'''

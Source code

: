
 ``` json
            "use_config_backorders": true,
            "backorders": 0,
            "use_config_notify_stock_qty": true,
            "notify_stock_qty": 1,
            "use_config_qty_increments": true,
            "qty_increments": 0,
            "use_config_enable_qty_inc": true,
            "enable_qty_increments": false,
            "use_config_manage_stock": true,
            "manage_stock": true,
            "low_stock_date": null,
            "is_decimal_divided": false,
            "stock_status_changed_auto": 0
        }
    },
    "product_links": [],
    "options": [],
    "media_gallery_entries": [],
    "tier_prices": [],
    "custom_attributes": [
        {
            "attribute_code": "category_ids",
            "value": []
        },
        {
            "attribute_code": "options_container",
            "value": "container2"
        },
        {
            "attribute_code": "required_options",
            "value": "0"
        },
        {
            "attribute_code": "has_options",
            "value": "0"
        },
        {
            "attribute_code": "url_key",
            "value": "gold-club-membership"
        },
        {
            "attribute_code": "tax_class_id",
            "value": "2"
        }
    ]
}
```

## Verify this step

'''

=== The problem ===
Determine how many lines of the listing above contain the string "true", and answer with that figure alone.

=== Exercise response ===
6